Este notebook ilustra uma aplicação do algoritmo Q-learning em um ambiente GridWorld (labirinto).

Um agente (por exemplo, um robô) deve aprender uma política de decisão para ir de uma origem a um destino dentro de um labirinto evitando as paredes. A cada passo que o robô dá, ele recebe uma recompensa negativa igual a -1 (que pode ser entendida como o consumo de sua bateria). O objetivo é treinar o robô de forma que atinja o destino tomando o menor número de passos possíveis, e portanto consumindo o mínimo de bateria.

Os estados possíveis são os locais em que o robô pode estar dentro do labirinto.

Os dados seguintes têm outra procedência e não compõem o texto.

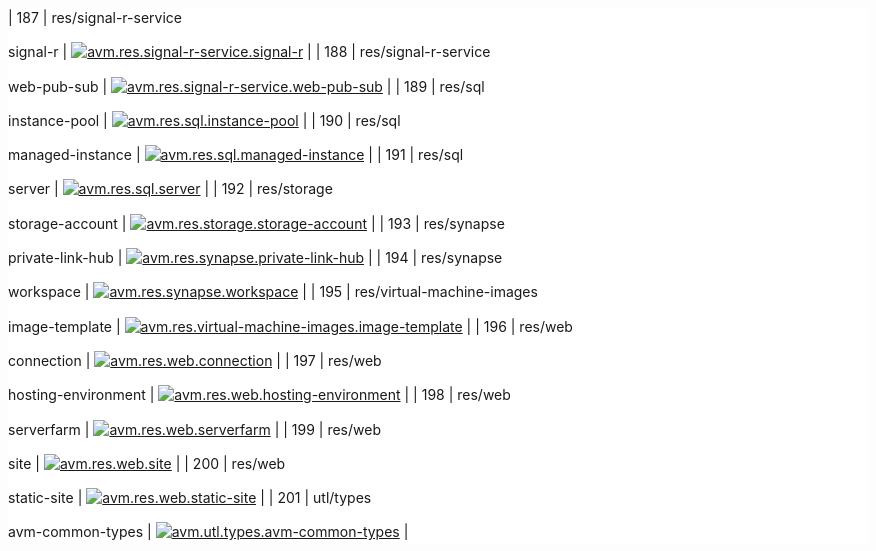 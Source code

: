 | 187 | res/signal-r-service<p>signal-r | [![avm.res.signal-r-service.signal-r](https://github.com/Azure/bicep-registry-modules/actions/workflows/avm.res.signal-r-service.signal-r.yml/badge.svg?branch=main)](https://github.com/Azure/bicep-registry-modules/actions/workflows/avm.res.signal-r-service.signal-r.yml) |
| 188 | res/signal-r-service<p>web-pub-sub | [![avm.res.signal-r-service.web-pub-sub](https://github.com/Azure/bicep-registry-modules/actions/workflows/avm.res.signal-r-service.web-pub-sub.yml/badge.svg?branch=main)](https://github.com/Azure/bicep-registry-modules/actions/workflows/avm.res.signal-r-service.web-pub-sub.yml) |
| 189 | res/sql<p>instance-pool | [![avm.res.sql.instance-pool](https://github.com/Azure/bicep-registry-modules/actions/workflows/avm.res.sql.instance-pool.yml/badge.svg?branch=main)](https://github.com/Azure/bicep-registry-modules/actions/workflows/avm.res.sql.instance-pool.yml) |
| 190 | res/sql<p>managed-instance | [![avm.res.sql.managed-instance](https://github.com/Azure/bicep-registry-modules/actions/workflows/avm.res.sql.managed-instance.yml/badge.svg?branch=main)](https://github.com/Azure/bicep-registry-modules/actions/workflows/avm.res.sql.managed-instance.yml) |
| 191 | res/sql<p>server | [![avm.res.sql.server](https://github.com/Azure/bicep-registry-modules/actions/workflows/avm.res.sql.server.yml/badge.svg?branch=main)](https://github.com/Azure/bicep-registry-modules/actions/workflows/avm.res.sql.server.yml) |
| 192 | res/storage<p>storage-account | [![avm.res.storage.storage-account](https://github.com/Azure/bicep-registry-modules/actions/workflows/avm.res.storage.storage-account.yml/badge.svg?branch=main)](https://github.com/Azure/bicep-registry-modules/actions/workflows/avm.res.storage.storage-account.yml) |
| 193 | res/synapse<p>private-link-hub | [![avm.res.synapse.private-link-hub](https://github.com/Azure/bicep-registry-modules/actions/workflows/avm.res.synapse.private-link-hub.yml/badge.svg?branch=main)](https://github.com/Azure/bicep-registry-modules/actions/workflows/avm.res.synapse.private-link-hub.yml) |
| 194 | res/synapse<p>workspace | [![avm.res.synapse.workspace](https://github.com/Azure/bicep-registry-modules/actions/workflows/avm.res.synapse.workspace.yml/badge.svg?branch=main)](https://github.com/Azure/bicep-registry-modules/actions/workflows/avm.res.synapse.workspace.yml) |
| 195 | res/virtual-machine-images<p>image-template | [![avm.res.virtual-machine-images.image-template](https://github.com/Azure/bicep-registry-modules/actions/workflows/avm.res.virtual-machine-images.image-template.yml/badge.svg?branch=main)](https://github.com/Azure/bicep-registry-modules/actions/workflows/avm.res.virtual-machine-images.image-template.yml) |
| 196 | res/web<p>connection | [![avm.res.web.connection](https://github.com/Azure/bicep-registry-modules/actions/workflows/avm.res.web.connection.yml/badge.svg?branch=main)](https://github.com/Azure/bicep-registry-modules/actions/workflows/avm.res.web.connection.yml) |
| 197 | res/web<p>hosting-environment | [![avm.res.web.hosting-environment](https://github.com/Azure/bicep-registry-modules/actions/workflows/avm.res.web.hosting-environment.yml/badge.svg?branch=main)](https://github.com/Azure/bicep-registry-modules/actions/workflows/avm.res.web.hosting-environment.yml) |
| 198 | res/web<p>serverfarm | [![avm.res.web.serverfarm](https://github.com/Azure/bicep-registry-modules/actions/workflows/avm.res.web.serverfarm.yml/badge.svg?branch=main)](https://github.com/Azure/bicep-registry-modules/actions/workflows/avm.res.web.serverfarm.yml) |
| 199 | res/web<p>site | [![avm.res.web.site](https://github.com/Azure/bicep-registry-modules/actions/workflows/avm.res.web.site.yml/badge.svg?branch=main)](https://github.com/Azure/bicep-registry-modules/actions/workflows/avm.res.web.site.yml) |
| 200 | res/web<p>static-site | [![avm.res.web.static-site](https://github.com/Azure/bicep-registry-modules/actions/workflows/avm.res.web.static-site.yml/badge.svg?branch=main)](https://github.com/Azure/bicep-registry-modules/actions/workflows/avm.res.web.static-site.yml) |
| 201 | utl/types<p>avm-common-types | [![avm.utl.types.avm-common-types](https://github.com/Azure/bicep-registry-modules/actions/workflows/avm.utl.types.avm-common-types.yml/badge.svg?branch=main)](https://github.com/Azure/bicep-registry-modules/actions/workflows/avm.utl.types.avm-common-types.yml) |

Em cada local, o robô deve escolher se vai para baixo, cima, esquerda ou direita. Se houver uma parede na direção que ele escolhe ir, o robô permanece no mesmo lugar e recebe uma recompensa de -1.

Ademais, o ambiente é estocástico, de forma que o robô tem uma probabilidade de 10% de não ir para direção desejada (por exemplo, porque pode haver interferência nos sensores do robô). Logo, o robô pode escolher ir para cima mas ir para uma das outras direções com 10% de chance.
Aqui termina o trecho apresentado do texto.